Parent is used as defined in the Plan.
Plan means the Northrop Grumman 2001 Long-Term Incentive Stock Plan, as it may be amended
form time to time.
The Protected Period corresponding to a Change in Control of the Company shall be a period
of time determined in accordance with the following:
(i) | If the Change in Control is triggered by a tender offer for shares of the Companys stock or by the offerors acquisition of shares pursuant to such a tender offer, the Protected Period shall commence on the date of the initial tender offer and shall continue through and including the date of the Change in Control; provided that in no case will the Protected Period commence earlier than the date that is six (6) months prior to the Change in Control. |
(ii) | If the Change in Control is triggered by a merger, consolidation, or reorganization of the Company with or involving any other corporation, the Protected Period shall commence on the date that serious and substantial discussions first take place to effect the merger, consolidation, or reorganization and shall continue through and including the date of the Change in Control; provided that in no case will the Protected Period commence earlier than the date that is six (6) months prior to the Change in Control. |
(iii) | In the case of any Change in Control not described in clause (i) or (ii) above, the Protected Period shall commence on the date that is six (6) months prior to the Change in Control and shall continue through and include the date of the Change in Control. |
Retirement or Retire means that the Grantee terminates employment after attaining age 55
with at least 10 years of service (other than in connection with a termination by the Company or a
subsidiary for cause).

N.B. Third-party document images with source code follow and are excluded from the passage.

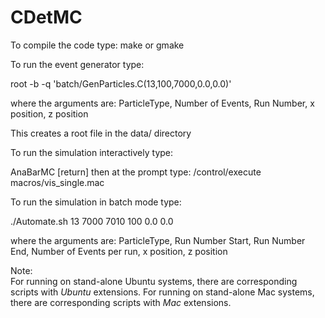 # CDetMC
To compile the code type:
make or gmake

To run the event generator type:

root -b -q 'batch/GenParticles.C(13,100,7000,0.0,0.0)'

where the arguments are:
ParticleType, Number of Events, Run Number, x position, z position

This creates a root file in the data/ directory

To run the simulation interactively type:

AnaBarMC [return]
then at the prompt type:
/control/execute macros/vis_single.mac

To run the simulation in batch mode type:

./Automate.sh 13 7000 7010 100 0.0 0.0

where the arguments are:
ParticleType, Run Number Start, Run Number End, Number of Events per run, x position, z position

Note:  
For running on stand-alone Ubuntu systems, there are corresponding scripts with *Ubuntu* extensions.
For running on stand-alone Mac systems, there are corresponding scripts with *Mac* extensions.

In the case of a Grantee who is an officer of the Company subject
to the Companys mandatory retirement at age 65 policy, Retirement or Retire shall also include
as to that Grantee (without limiting the Grantees ability to Retire pursuant to the preceding
sentence) a termination of the Grantees employment pursuant to such mandatory retirement policy
(regardless of the Grantees years of service and other than in connection with a termination by
the Company or a subsidiary for cause).
Successor means the person acquiring a Grantees rights to a grant under the Plan by will or
by the laws of descent or distribution.